+++ Input material

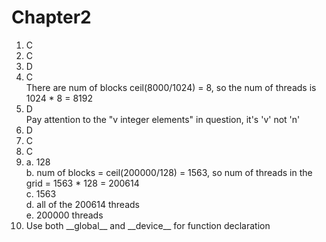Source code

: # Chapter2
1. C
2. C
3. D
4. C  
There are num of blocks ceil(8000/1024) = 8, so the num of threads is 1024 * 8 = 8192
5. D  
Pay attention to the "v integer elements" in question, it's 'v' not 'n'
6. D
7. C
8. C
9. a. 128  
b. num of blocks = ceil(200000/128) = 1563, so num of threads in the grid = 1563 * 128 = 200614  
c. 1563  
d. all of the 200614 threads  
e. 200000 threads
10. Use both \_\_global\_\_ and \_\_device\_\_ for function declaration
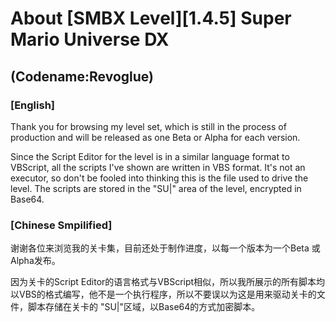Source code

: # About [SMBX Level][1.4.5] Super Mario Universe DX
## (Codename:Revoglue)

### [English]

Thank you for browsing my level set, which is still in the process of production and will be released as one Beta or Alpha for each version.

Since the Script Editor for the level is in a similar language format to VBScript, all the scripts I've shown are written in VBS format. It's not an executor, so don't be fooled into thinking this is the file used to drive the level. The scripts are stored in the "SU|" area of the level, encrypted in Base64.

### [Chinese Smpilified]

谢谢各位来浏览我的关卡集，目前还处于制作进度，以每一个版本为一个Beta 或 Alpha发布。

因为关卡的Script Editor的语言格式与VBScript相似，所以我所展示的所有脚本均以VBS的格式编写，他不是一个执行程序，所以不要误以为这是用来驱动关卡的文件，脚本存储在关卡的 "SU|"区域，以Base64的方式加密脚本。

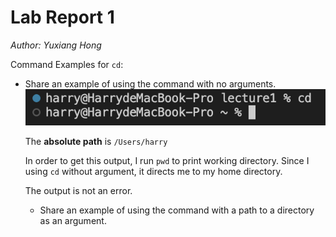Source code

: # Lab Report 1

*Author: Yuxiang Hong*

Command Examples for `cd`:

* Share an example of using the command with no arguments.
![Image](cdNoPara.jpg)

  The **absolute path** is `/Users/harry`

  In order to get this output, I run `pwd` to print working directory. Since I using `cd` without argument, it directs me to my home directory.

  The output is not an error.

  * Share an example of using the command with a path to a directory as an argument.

++++++
+++ Input material

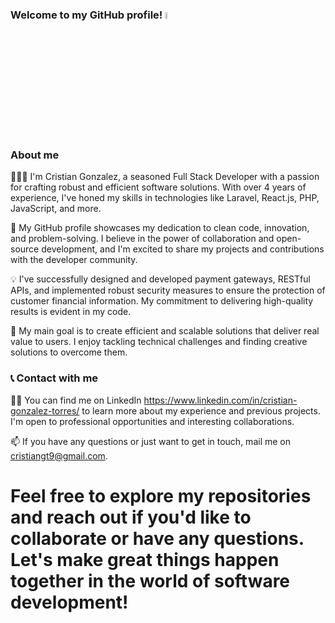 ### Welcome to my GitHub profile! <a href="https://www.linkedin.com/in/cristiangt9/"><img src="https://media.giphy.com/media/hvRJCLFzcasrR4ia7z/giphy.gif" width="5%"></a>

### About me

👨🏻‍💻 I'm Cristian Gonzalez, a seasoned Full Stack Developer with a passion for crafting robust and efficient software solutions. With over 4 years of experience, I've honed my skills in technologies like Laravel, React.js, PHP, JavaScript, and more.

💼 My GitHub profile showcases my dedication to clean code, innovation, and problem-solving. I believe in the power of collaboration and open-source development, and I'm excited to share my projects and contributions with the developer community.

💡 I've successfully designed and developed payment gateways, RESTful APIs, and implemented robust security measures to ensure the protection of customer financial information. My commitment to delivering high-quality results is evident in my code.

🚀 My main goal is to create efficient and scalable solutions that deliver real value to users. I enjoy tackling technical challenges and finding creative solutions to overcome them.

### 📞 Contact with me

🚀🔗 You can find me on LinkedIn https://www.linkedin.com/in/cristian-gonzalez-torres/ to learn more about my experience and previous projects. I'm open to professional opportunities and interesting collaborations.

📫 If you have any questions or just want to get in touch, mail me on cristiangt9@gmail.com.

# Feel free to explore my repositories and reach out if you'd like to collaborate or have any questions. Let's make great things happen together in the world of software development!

++++++

Activity - Check every line above for the word "experience" and copy those that have it.

Your solution -
👨🏻‍💻 I'm Cristian Gonzalez, a seasoned Full Stack Developer with a passion for crafting robust and efficient software solutions. With over 4 years of experience, I've honed my skills in technologies like Laravel, React.js, PHP, JavaScript, and more.
🚀🔗 You can find me on LinkedIn https://www.linkedin.com/in/cristian-gonzalez-torres/ to learn more about my experience and previous projects. I'm open to professional opportunities and interesting collaborations.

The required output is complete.